▶ The problem: The lines to repeat are those below from the one containing "[wiki]: https://sk.wikipedia.org/wiki/Stupe%C5%88_Fahrenheita" down to the one containing "Prosím všimnite si, že", both included; reproduce them exactly and nothing else.

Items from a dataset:

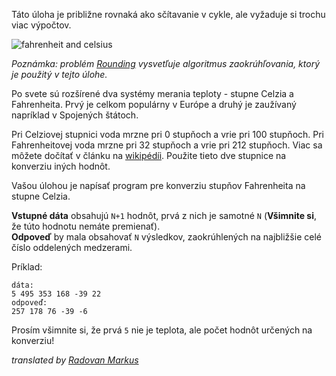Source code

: <!-- #Fahrenheit to Celsius -->
Táto úloha je približne rovnaká ako sčítavanie v cykle, ale vyžaduje si trochu viac výpočtov.

<div class="text-center">
	<img alt="fahrenheit and celsius" src="https://codeabbey.github.io/data/fahrenheit_celsius.png"/>
</div>

*Poznámka: problém [Rounding](./rounding) vysvetľuje algoritmus zaokrúhľovania, ktorý je použitý v tejto úlohe.*

Po svete sú rozšírené dva systémy merania teploty - stupne Celzia a Fahrenheita. Prvý je celkom populárny v Európe
a druhý je zaužívaný napríklad v Spojených štátoch.

Pri Celziovej stupnici voda mrzne pri 0 stupňoch a vrie pri 100 stupňoch. Pri Fahrenheitovej voda mrzne
pri 32 stupňoch a vrie pri 212 stupňoch. Viac sa môžete dočítať v článku na [wikipédíi][wiki]. Použite 
tieto dve stupnice na konverziu iných hodnôt.

[wiki]: https://sk.wikipedia.org/wiki/Stupe%C5%88_Fahrenheita

Vašou úlohou je napísať program pre konverziu stupňov Fahrenheita na stupne Celzia.

**Vstupné dáta** obsahujú `N+1` hodnôt, prvá z nich je samotné `N`  (**Všimnite si**, že túto hodnotu nemáte premienať).  
**Odpoveď** by mala obsahovať `N` výsledkov, zaokrúhlených na najbližšie celé číslo oddelených medzerami.

Príklad:

    dáta:
    5 495 353 168 -39 22
    odpoveď:
    257 178 76 -39 -6

Prosím všimnite si, že prvá `5` nie je teplota, ale počet hodnôt určených na konverziu!

_translated by [Radovan Markus](https://www.codeabbey.com/index/user_profile/rajkoisawesome)_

▶ The answer:
[wiki]: https://sk.wikipedia.org/wiki/Stupe%C5%88_Fahrenheita

Vašou úlohou je napísať program pre konverziu stupňov Fahrenheita na stupne Celzia.

**Vstupné dáta** obsahujú `N+1` hodnôt, prvá z nich je samotné `N`  (**Všimnite si**, že túto hodnotu nemáte premienať).  
**Odpoveď** by mala obsahovať `N` výsledkov, zaokrúhlených na najbližšie celé číslo oddelených medzerami.

Príklad:

    dáta:
    5 495 353 168 -39 22
    odpoveď:
    257 178 76 -39 -6

Prosím všimnite si, že prvá `5` nie je teplota, ale počet hodnôt určených na konverziu!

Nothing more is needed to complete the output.